Documents that FDA discloses in response to FOIA requests can vary widely, from inspectional documents, like Form 483s and Establishment Inspection Reports, to correspondence between FDA and sponsors, and can be voluminous, such as 510(k) documents and other review memos. However, not all information contained in FDA records is disclosable. Under the law, FDA can redact or withhold information that falls under one of nine exemptions; the most commonly used exemptions are: information that describes FDA’s internal deliberative processes (Exemption 2), information that is prohibited from disclosure by other laws (Exemption 3), confidential commercial or financial information or trade secrets (Exemption 4), inter-agency and intra-agency communications (Exemption 5), information that could lead to an invasion of personal privacy of individuals (Exemption 6), and records or information compiled for law enforcement purposes (Exemption 7).
As a result of the RIF, stakeholders are now seeing longer wait times for both requested documents via FOIA and proactive disclosures, like approval packages routinely posted on Drugs@FDA which are required under the Food and Drug Administration Amendments Act (FDAAA) to be posted within 30 calendar days of approval for new products or within 30 calendar days of the third FOIA request for the action package. In some cases, previously routine postings are delayed or going unpublished altogether. We also have heard from the remaining FDA FOIA staff that it could be at least a month before they can even provide a new estimate for when to expect responses under pending FOIA requests. For those requestors who already have been waiting months (or even years) for FDA to provide the documents that FDA put on a “complex” track, the staffing cuts are hugely disappointing. Although there are avenues for escalating or litigating unreasonable delays for responding to FOIA requests, it is difficult to see how these approaches will be effective as no one may even be available to respond to an appeal until the dust settles.

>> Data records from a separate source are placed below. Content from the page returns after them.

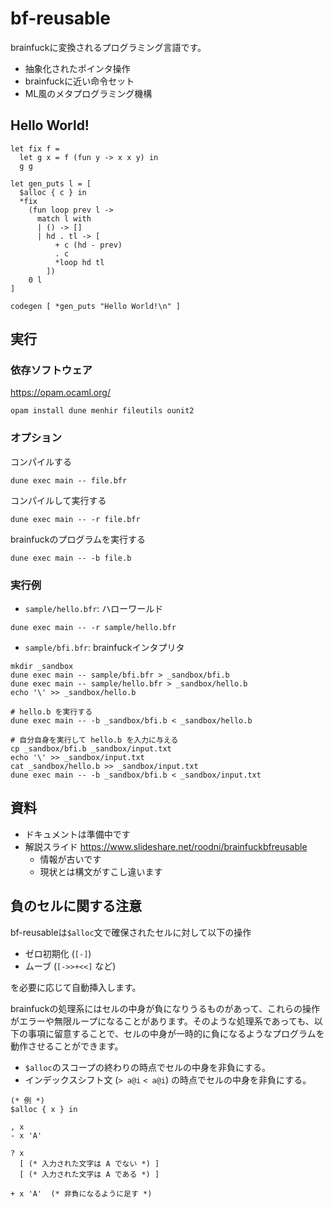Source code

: # bf-reusable

brainfuckに変換されるプログラミング言語です。
- 抽象化されたポインタ操作
- brainfuckに近い命令セット
- ML風のメタプログラミング機構

## Hello World!
  ```
  let fix f =
    let g x = f (fun y -> x x y) in
    g g

  let gen_puts l = [
    $alloc { c } in
    *fix
      (fun loop prev l ->
        match l with
        | () -> []
        | hd . tl -> [
            + c (hd - prev)
            . c
            *loop hd tl
          ])
      0 l
  ]

  codegen [ *gen_puts "Hello World!\n" ]
  ```


## 実行

### 依存ソフトウェア

https://opam.ocaml.org/

```
opam install dune menhir fileutils ounit2
```

### オプション

コンパイルする
```
dune exec main -- file.bfr
```

コンパイルして実行する
```
dune exec main -- -r file.bfr
```

brainfuckのプログラムを実行する
```
dune exec main -- -b file.b
```

### 実行例

* `sample/hello.bfr`: ハローワールド
```
dune exec main -- -r sample/hello.bfr
```

* `sample/bfi.bfr`: brainfuckインタプリタ

```
mkdir _sandbox
dune exec main -- sample/bfi.bfr > _sandbox/bfi.b
dune exec main -- sample/hello.bfr > _sandbox/hello.b
echo '\' >> _sandbox/hello.b

# hello.b を実行する
dune exec main -- -b _sandbox/bfi.b < _sandbox/hello.b

# 自分自身を実行して hello.b を入力に与える
cp _sandbox/bfi.b _sandbox/input.txt
echo '\' >> _sandbox/input.txt
cat _sandbox/hello.b >> _sandbox/input.txt
dune exec main -- -b _sandbox/bfi.b < _sandbox/input.txt
```

## 資料
* ドキュメントは準備中です
* 解説スライド https://www.slideshare.net/roodni/brainfuckbfreusable
  * 情報が古いです
  * 現状とは構文がすこし違います

## 負のセルに関する注意
bf-reusableは`$alloc`文で確保されたセルに対して以下の操作
* ゼロ初期化 (`[-]`)
* ムーブ (`[->>+<<]` など)

を必要に応じて自動挿入します。

brainfuckの処理系にはセルの中身が負になりうるものがあって、これらの操作がエラーや無限ループになることがあります。そのような処理系であっても、以下の事項に留意することで、セルの中身が一時的に負になるようなプログラムを動作させることができます。
* `$alloc`のスコープの終わりの時点でセルの中身を非負にする。
* インデックスシフト文 (`> a@i` `< a@i`) の時点でセルの中身を非負にする。

```
(* 例 *)
$alloc { x } in

, x
- x 'A'

? x
  [ (* 入力された文字は A でない *) ]
  [ (* 入力された文字は A である *) ]

+ x 'A'  (* 非負になるように足す *)
```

Transparency has long been a cornerstone of FDA’s public health mission, and one that the new HHS Secretary and FDA Commissioner have reinforced as their priorities. But in these unprecedented times, as the Agency navigates the strain of recent workforce reductions, the ripple effects are increasingly hard to ignore. What began as a staffing challenge is quickly becoming an information bottleneck—one that threatens to erode the transparency that stakeholders rely on. If access to critical regulatory documents continues to slow or stall, the consequences could extend beyond inconvenience, ultimately impacting the ability of patients, providers, and developers to make informed decisions that affect public health.